§ **Aim of the task**
Please restate the records below word for word, leaving out every picture.

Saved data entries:
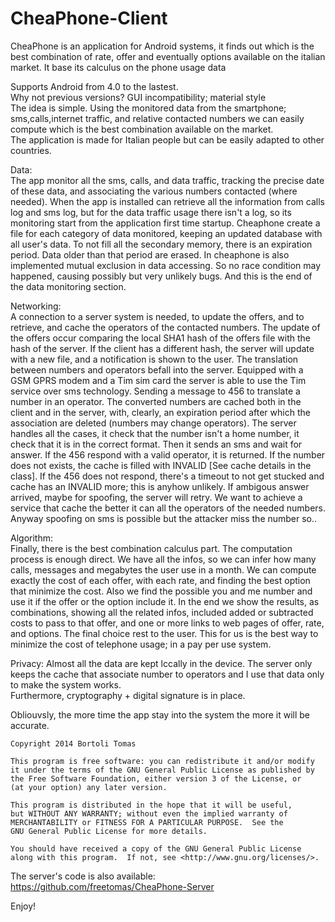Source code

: # CheaPhone-Client
CheaPhone is an application for Android systems, it finds out which is the best combination of rate, offer and eventually options available on the italian market. It base its calculus on the phone usage data

Supports Android from 4.0 to the lastest. <br/>
Why not previous versions? GUI incompatibility; material style<br/>
The idea is simple. Using the monitored data from the smartphone; sms,calls,internet traffic, and relative contacted numbers we can easily compute which is the best combination available on the market.<br/>
The application is made for Italian people but can be easily adapted to other countries.

Data:<br/>
The app monitor all the sms, calls, and data traffic, tracking the precise date of these data, and associating the various numbers contacted (where needed). When the app is installed can retrieve all the information from calls log and sms log, but for the data traffic usage there isn't a log, so its monitoring start from the application first time startup. Cheaphone create a file for each category of data monitored, keeping an updated database with all user's data. To not fill all the secondary memory, there is an expiration period. Data older than that period are erased. In cheaphone is also implemented mutual exclusion in data accessing. So no race condition may happened, causing possibly but very unlikely bugs. And this is the end of the data monitoring section.

Networking:<br/>
A connection to a server system is needed, to update the offers, and to retrieve, and cache the operators of the contacted numbers. The update of the offers occur comparing the local SHA1 hash of the offers file with the hash of the server. If the client has a different hash, the server will update with a new file, and a notification is shown to the user. The translation between numbers and operators befall into the server. Equipped with a GSM GPRS modem and a Tim sim card the server is able to use the Tim service over sms technology. Sending a message to 456 to translate a number in an operator. The converted numbers are cached both in the client and in the server, with, clearly, an expiration period after which the association are deleted (numbers may change operators).  The server handles all the cases, it check that the number isn't a home number, it check that it is in the correct format. Then it sends an sms and wait for answer. If the 456 respond with a valid operator, it is returned. If the number does not exists, the cache is filled with INVALID [See cache details in the class]. If the 456 does not respond, there's a timeout to not get stucked and cache has an INVALID more; this is anyhow unlikely. If ambigous answer arrived, maybe for spoofing, the server will retry. We want to achieve a service that cache the better it can all the operators of the needed numbers. Anyway spoofing on sms is possible but the attacker miss the number so..

Algorithm:<br/>
Finally, there is the best combination calculus part. The computation process is enough direct. We have all the infos, so we can infer how many calls, messages and megabytes the user use in a month. We can compute exactly the cost of each offer, with each rate, and finding the best option that minimize the cost. Also we find the possible you and me number and use it if the offer or the option include it. In the end we show the results, as combinations, showing all the related infos, included added or subtracted costs to pass to that offer, and one or more links to web pages of offer, rate, and options. The final choice rest to the user. This for us is the best way to minimize the cost of telephone usage; in a pay per use system. 

Privacy:
Almost all the data are kept lccally in the device. The server only keeps the cache that associate number to operators and I use that data only to make the system works. <br>
Furthermore, cryptography + digital signature is in place.

Obliouvsly, the more time the app stay into the system the more it will be accurate. 

    Copyright 2014 Bortoli Tomas

    This program is free software: you can redistribute it and/or modify
    it under the terms of the GNU General Public License as published by
    the Free Software Foundation, either version 3 of the License, or
    (at your option) any later version.

    This program is distributed in the hope that it will be useful,
    but WITHOUT ANY WARRANTY; without even the implied warranty of
    MERCHANTABILITY or FITNESS FOR A PARTICULAR PURPOSE.  See the
    GNU General Public License for more details.

    You should have received a copy of the GNU General Public License
    along with this program.  If not, see <http://www.gnu.org/licenses/>.


The server's code is also available: https://github.com/freetomas/CheaPhone-Server

Enjoy!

§ **Exercise output**
Source code

: # CheaPhone-Client
CheaPhone is an application for Android systems, it finds out which is the best combination of rate, offer and eventually options available on the italian market. It base its calculus on the phone usage data

Supports Android from 4.0 to the lastest. <br/>
Why not previous versions? GUI incompatibility; material style<br/>
The idea is simple. Using the monitored data from the smartphone; sms,calls,internet traffic, and relative contacted numbers we can easily compute which is the best combination available on the market.<br/>
The application is made for Italian people but can be easily adapted to other countries.

Data:<br/>
The app monitor all the sms, calls, and data traffic, tracking the precise date of these data, and associating the various numbers contacted (where needed). When the app is installed can retrieve all the information from calls log and sms log, but for the data traffic usage there isn't a log, so its monitoring start from the application first time startup. Cheaphone create a file for each category of data monitored, keeping an updated database with all user's data. To not fill all the secondary memory, there is an expiration period. Data older than that period are erased. In cheaphone is also implemented mutual exclusion in data accessing. So no race condition may happened, causing possibly but very unlikely bugs. And this is the end of the data monitoring section.

Networking:<br/>
A connection to a server system is needed, to update the offers, and to retrieve, and cache the operators of the contacted numbers. The update of the offers occur comparing the local SHA1 hash of the offers file with the hash of the server. If the client has a different hash, the server will update with a new file, and a notification is shown to the user. The translation between numbers and operators befall into the server. Equipped with a GSM GPRS modem and a Tim sim card the server is able to use the Tim service over sms technology. Sending a message to 456 to translate a number in an operator. The converted numbers are cached both in the client and in the server, with, clearly, an expiration period after which the association are deleted (numbers may change operators).  The server handles all the cases, it check that the number isn't a home number, it check that it is in the correct format. Then it sends an sms and wait for answer. If the 456 respond with a valid operator, it is returned. If the number does not exists, the cache is filled with INVALID [See cache details in the class]. If the 456 does not respond, there's a timeout to not get stucked and cache has an INVALID more; this is anyhow unlikely. If ambigous answer arrived, maybe for spoofing, the server will retry. We want to achieve a service that cache the better it can all the operators of the needed numbers. Anyway spoofing on sms is possible but the attacker miss the number so..

Algorithm:<br/>
Finally, there is the best combination calculus part. The computation process is enough direct. We have all the infos, so we can infer how many calls, messages and megabytes the user use in a month. We can compute exactly the cost of each offer, with each rate, and finding the best option that minimize the cost. Also we find the possible you and me number and use it if the offer or the option include it. In the end we show the results, as combinations, showing all the related infos, included added or subtracted costs to pass to that offer, and one or more links to web pages of offer, rate, and options. The final choice rest to the user. This for us is the best way to minimize the cost of telephone usage; in a pay per use system. 

Privacy:
Almost all the data are kept lccally in the device. The server only keeps the cache that associate number to operators and I use that data only to make the system works. <br>
Furthermore, cryptography + digital signature is in place.

Obliouvsly, the more time the app stay into the system the more it will be accurate. 

    Copyright 2014 Bortoli Tomas

    This program is free software: you can redistribute it and/or modify
    it under the terms of the GNU General Public License as published by
    the Free Software Foundation, either version 3 of the License, or
    (at your option) any later version.

    This program is distributed in the hope that it will be useful,
    but WITHOUT ANY WARRANTY; without even the implied warranty of
    MERCHANTABILITY or FITNESS FOR A PARTICULAR PURPOSE.  See the
    GNU General Public License for more details.

    You should have received a copy of the GNU General Public License
    along with this program.  If not, see <http://www.gnu.org/licenses/>.


The server's code is also available: https://github.com/freetomas/CheaPhone-Server

Enjoy!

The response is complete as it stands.